I'm wondering if we may count multiple roots? For example if $f(x)-a=(x-x_0)^2g(x)$ , should $x_0$ be counted twice ?

The problem just says "real roots", so I think that's possible to count multiple roots.

I have a rather "weird" proof: Let such polynomial exists. Draw the graph of the polynomial; let $A_1, A_2, \cdots, A_n$ be the turning points of the polynomial (those $x$ where $f'(x) = 0$. If the polynomial has an odd degree, for a sufficiently large $a$, $f(x)=a$ only has one solution.
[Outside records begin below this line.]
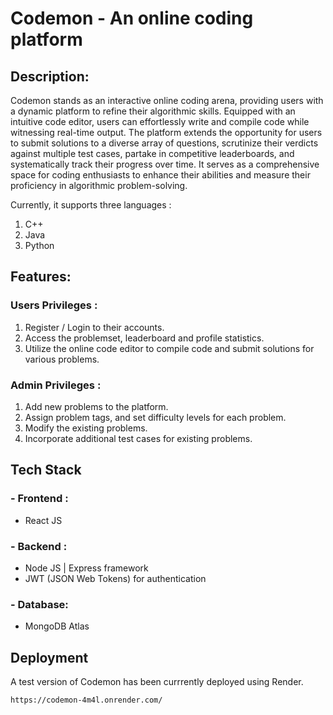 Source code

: # Codemon - An online coding platform

## Description:
Codemon stands as an interactive online coding arena, providing users with a dynamic platform to refine their algorithmic skills. Equipped with an intuitive code editor, users can effortlessly write and compile code while witnessing real-time output. The platform extends the opportunity for users to submit solutions to a diverse array of questions, scrutinize their verdicts against multiple test cases, partake in competitive leaderboards, and systematically track their progress over time. It serves as a comprehensive space for coding enthusiasts to enhance their abilities and measure their proficiency in algorithmic problem-solving.

Currently, it supports three languages :
1. C++
2. Java
3. Python


## Features:

### Users Privileges :
1. Register / Login to their accounts.
2. Access the problemset, leaderboard and profile statistics.
3. Utilize the online code editor to compile code and submit solutions for various problems.

### Admin Privileges :
1. Add new problems to the platform.
2. Assign problem tags, and set difficulty levels for each problem.
3. Modify the existing problems.
4. Incorporate additional test cases for existing problems.

## Tech Stack
### - Frontend :
  - React JS

### - Backend :
  - Node JS | Express framework
  - JWT (JSON Web Tokens) for authentication

### - Database: 
  - MongoDB Atlas

## Deployment
A test version of Codemon has been currrently deployed using Render.
```
https://codemon-4m4l.onrender.com/
```



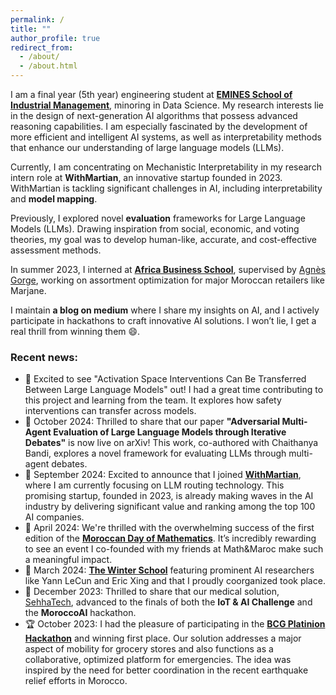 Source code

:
 ```yaml
---
permalink: /
title: ""
author_profile: true
redirect_from: 
  - /about/
  - /about.html
---
```



I am a final year (5th year) engineering student at [**EMINES School of Industrial Management**](https://www.emines-ingenieur.org/), minoring in Data Science. My research interests lie in the design of next-generation AI algorithms that possess advanced reasoning capabilities. I am especially fascinated by the development of more efficient and intelligent AI systems, as well as interpretability methods that enhance our understanding of large language models (LLMs).  

Currently, I am concentrating on Mechanistic Interpretability in my research intern role at **WithMartian**, an innovative startup founded in 2023. WithMartian is tackling significant challenges in AI, including interpretability and **model mapping**.

Previously, I explored novel **evaluation** frameworks for Large Language Models (LLMs). Drawing inspiration from social, economic, and voting theories, my goal was to develop human-like, accurate, and cost-effective assessment methods.

In summer 2023, I interned at [**Africa Business School**](https://abs.um6p.ma/), supervised by [Agnès Gorge](https://abs.um6p.ma/professors_permanent/agnes-gorge/), working on assortment optimization for major Moroccan retailers like Marjane.  


I maintain **a blog on medium** where I share my insights on AI, and I actively participate in hackathons to craft innovative AI solutions. I won’t lie, I get a real thrill from winning them 😄.


### Recent news:
- 🔬 Excited to see "Activation Space Interventions Can Be Transferred Between Large Language Models" out! I had a great time contributing to this project and learning from the team. It explores how safety interventions can transfer across models.
- 📄 October 2024: Thrilled to share that our paper **"Adversarial Multi-Agent Evaluation of Large Language Models through Iterative Debates"** is now live on arXiv! This work, co-authored with Chaithanya Bandi, explores a novel framework for evaluating LLMs through multi-agent debates.
- 🚀 September 2024: Excited to announce that I joined [**WithMartian**](https://blog.withmartian.com/), where I am currently focusing on LLM routing technology. This promising startup, founded in 2023, is already making waves in the AI industry by delivering significant value and ranking among the top 100 AI companies.
- 🎉 April 2024: We're thrilled with the overwhelming success of the first edition of the [**Moroccan Day of Mathematics**](https://www.youtube.com/watch?v=3RsTD8BXCfQ). It’s incredibly rewarding to see an event I co-founded with my friends at Math&Maroc make such a meaningful impact.  
- 🌟 March 2024: [**The Winter School**](https://midas.centrale-casablanca.net/winter-school-2024-generative-ai/index.html) featuring prominent AI researchers like Yann LeCun and Eric Xing and that I proudly coorganized took place.
- 🏅 December 2023: Thrilled to share that our medical solution, [SehhaTech](https://github.com/MoroccoAI/2023-GenAI-Hackathon/tree/main/SehhaTech), advanced to the finals of both the **IoT & AI Challenge** and the **MoroccoAI** hackathon. 
- 🏆 October 2023: I had the pleasure of participating in the [**BCG Platinion Hackathon**](https://www.bcgplatinion.com/blog/bcg-platinion-hackathon-aftermovie-2023) and winning first place. Our solution addresses a major aspect of mobility for grocery stores and also functions as a collaborative, optimized platform for emergencies. The idea was inspired by the need for better coordination in the recent earthquake relief efforts in Morocco.
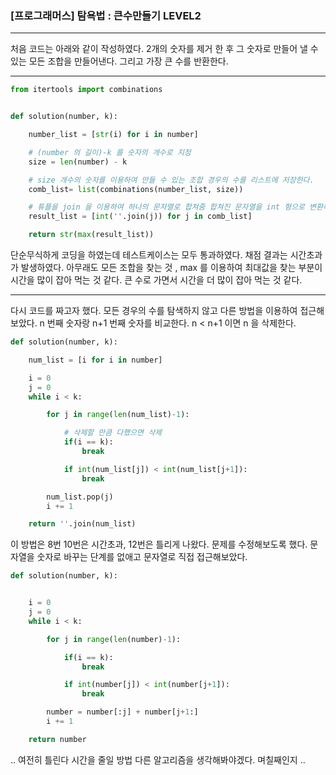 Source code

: ### [프로그래머스] 탐욕법 : 큰수만들기 LEVEL2

------------

처음 코드는 아래와 같이 작성하였다.
2개의 숫자를 제거 한 후 그 숫자로 만들어 낼 수 있는 모든 조합을 만들어낸다.
그리고 가장 큰 수를 반환한다.

------------


```python
from itertools import combinations


def solution(number, k):

    number_list = [str(i) for i in number]

    # (number 의 길이)-k 를 숫자의 개수로 지정
    size = len(number) - k

    # size 개수의 숫자를 이용하여 만들 수 있는 조합 경우의 수를 리스트에 저장한다.
    comb_list= list(combinations(number_list, size))

    # 튜플을 join 을 이용하여 하나의 문자열로 합쳐줌 합쳐진 문자열을 int 형으로 변환하여 저장함
    result_list = [int(''.join(j)) for j in comb_list]

    return str(max(result_list))
```

단순무식하게 코딩을 하였는데 테스트케이스는 모두 통과하였다.
채점 결과는 시간초과가 발생하였다.
아무래도 모든 조합을 찾는 것 , max 를 이용하여 최대값을 찾는 부분이 시간을 많이 잡아 먹는 것 같다.
큰 수로 가면서 시간을 더 많이 잡아 먹는 것 같다.

------------

다시 코드를 짜고자 했다. 
모든 경우의 수를 탐색하지 않고 다른 방법을 이용하여 접근해 보았다.
n 번째 숫자랑 n+1 번째 숫자를 비교한다.
n < n+1 이면 n 을 삭제한다.

``` python
def solution(number, k):

    num_list = [i for i in number]

    i = 0
    j = 0
    while i < k:

        for j in range(len(num_list)-1):

            # 삭제할 만큼 다했으면 삭제
            if(i == k):
                break

            if int(num_list[j]) < int(num_list[j+1]):
                break

        num_list.pop(j)
        i += 1

    return ''.join(num_list)
```

이 방법은 8번 10번은 시간초과, 12번은 틀리게 나왔다. 문제를 수정해보도록 했다.
문자열을 숫자로 바꾸는 단계를 없애고 문자열로 직접 접근해보았다.

``` python
def solution(number, k):


    i = 0
    j = 0
    while i < k:

        for j in range(len(number)-1):

            if(i == k):
                break

            if int(number[j]) < int(number[j+1]):
                break

        number = number[:j] + number[j+1:]
        i += 1

    return number
```


.. 여전히 틀린다 시간을 줄일 방법 다른 알고리즘을 생각해봐야겠다. 며칠째인지 .. 


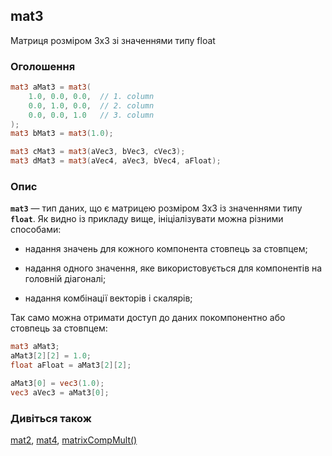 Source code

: ## mat3
Матриця розміром 3x3 зі значеннями типу float

### Оголошення
```glsl
mat3 aMat3 = mat3(
    1.0, 0.0, 0.0,  // 1. column
    0.0, 1.0, 0.0,  // 2. column
    0.0, 0.0, 1.0   // 3. column
);
mat3 bMat3 = mat3(1.0);

mat3 cMat3 = mat3(aVec3, bVec3, cVec3);
mat3 dMat3 = mat3(aVec4, aVec3, bVec4, aFloat);
```

### Опис
**```mat3```** — тип даних, що є матрицею розміром 3x3 із значеннями типу **`float`**. Як видно із прикладу вище, ініціалізувати можна різними способами:

- надання значень для кожного компонента стовпець за стовпцем;

- надання одного значення, яке використовується для компонентів на головній діагоналі;

- надання комбінації векторів і скалярів;

Так само можна отримати доступ до даних покомпонентно або стовпець за стовпцем:

```glsl
mat3 aMat3;
aMat3[2][2] = 1.0;
float aFloat = aMat3[2][2];

aMat3[0] = vec3(1.0);
vec3 aVec3 = aMat3[0];
```

### Дивіться також
[mat2](/glossary/?lan=ua&search=mat2), [mat4](/glossary/?lan=ua&search=mat4), [matrixCompMult()](/glossary/?lan=ua&search=matrixCompMult)
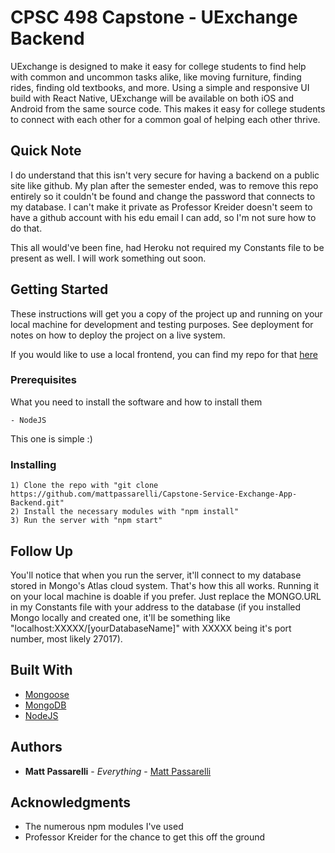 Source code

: # CPSC 498 Capstone - UExchange Backend

UExchange is designed to make it easy for college students to find help with common and uncommon tasks alike, like moving furniture, finding rides, finding old textbooks, and more. Using a simple and responsive UI build with React Native, UExchange will be available on both iOS and Android from the same source code. This makes it easy for college students to connect with each other for a common goal of helping each other thrive. 

## Quick Note

I do understand that this isn't very secure for having a backend on a public site like github. My plan after the semester ended, was to remove this repo entirely so it couldn't be found and change the password that connects to my database. I can't make it private as Professor Kreider doesn't seem to have a github account with his edu email I can add, so I'm not sure how to do that.

This all would've been fine, had Heroku not required my Constants file to be present as well. I will work something out soon.

## Getting Started

These instructions will get you a copy of the project up and running on your local machine for development and testing purposes. See deployment for notes on how to deploy the project on a live system. 

If you would like to use a local frontend, you can find my repo for that [here](https://github.com/mattpassarelli/Capstone-Service-Exchange-App)

### Prerequisites

What you need to install the software and how to install them

```
- NodeJS
```

This one is simple :)

### Installing

```
1) Clone the repo with "git clone https://github.com/mattpassarelli/Capstone-Service-Exchange-App-Backend.git"
2) Install the necessary modules with "npm install"
3) Run the server with "npm start"
```

## Follow Up

You'll notice that when you run the server, it'll connect to my database stored in Mongo's Atlas cloud system. That's how this all works. Running it on your local machine is doable if you prefer. Just replace the MONGO.URL in my Constants file with your address to the database (if you installed Mongo locally and created one, it'll be something like "localhost:XXXXX/[yourDatabaseName]" with XXXXX being it's port number, most likely 27017).

## Built With

* [Mongoose](https://mongoosejs.com/)
* [MongoDB](https://www.mongodb.com/)
* [NodeJS](https://nodejs.org/en/)

## Authors

* **Matt Passarelli** - *Everything* - [Matt Passarelli](https://github.com/mattpassarelli)

## Acknowledgments

* The numerous npm modules I've used
* Professor Kreider for the chance to get this off the ground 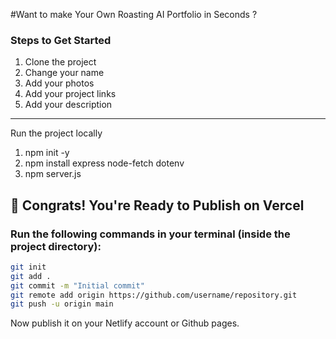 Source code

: #Want to make Your Own Roasting AI Portfolio in Seconds ?

### Steps to Get Started

1. Clone the project  
2. Change your name  
3. Add your photos  
4. Add your project links  
5. Add your description  

---

Run the project locally

1. npm init -y
2. npm install express node-fetch dotenv
3. npm server.js

## 🎉 Congrats! You're Ready to Publish on Vercel

### Run the following commands in your terminal (inside the project directory):

```bash
git init
git add .
git commit -m "Initial commit"
git remote add origin https://github.com/username/repository.git
git push -u origin main

```
Now publish it on your Netlify account or Github pages. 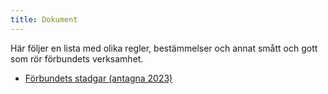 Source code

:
 ```yaml
---
title: Dokument
---
```


Här följer en lista med olika regler, bestämmelser och annat smått och gott som rör förbundets verksamhet.

- [Förbundets stadgar (antagna 2023)](/stadgar_2023.odt)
So the polynomial must have an even degree, thus $n$ is odd. (Count multiple turning points as multiple occurences.) WLOG assume the polynomial has a positive leading coefficient; that is, the polynomial opens upwards. The trick is to note that however curvy the curve between two points is, as long as there is no turning point between the two points, the curve can be replaced by a straight line, and it will not be horizontal (otherwise there is a turning point between them). Moreover, we can assume that for a sufficiently large $a$, no part of the curve between $A_1$ and $A_n$ goes above the line $y=a$, so there are only two solutions for this $a$. Cut the portion above the curve (since it also has two solutions for each $a$), and denote the intersections between the curve and the line $y=a$ be $A_0$ and $A_{n+1}$. After this, replace all curves with lines adjoining two points $A_iA_j$ where $j-i=1$. Let $A_p$ be one of the points that has the minimum $y$-value. If no other $A_i$ has the same minimum value, then if $P$ is the $y$-value of $A_p$, $f(x) = P$ only has one solution. So there is at least another $A_i$ with the same minimum. Now, note that if we remove $A_p$ and join $A_{p-1}$ and $A_{p+1}$, the number of solutions of $f(x)=a$ for each $a$ stays the same parity except at $P$, where it decreases by 1 and thus changing its parity. So if there are two points with the same $y$-value, removing both of them causes the number of solutions of $f(x)=a$ for each $a$ to stay with the same parity. However, there are only an odd number of points between $A_0$ and $A_{n+1}$, thus not all can be paired; the $y$-value of any point left out is the value of $a$ such that $f(x)=a$ has an odd number of solution. I know it's weird and hard to understand, but it's what I have managed to find. If I can rephrase it better to be more "mathematical", I'll post it.

what if $P(x)=x^{2}$ and we count mutiple roots when $a=0$ ?

From reading the problem (again), I think you don't count multiple roots as multiple (otherwise it's trivial as you mentioned).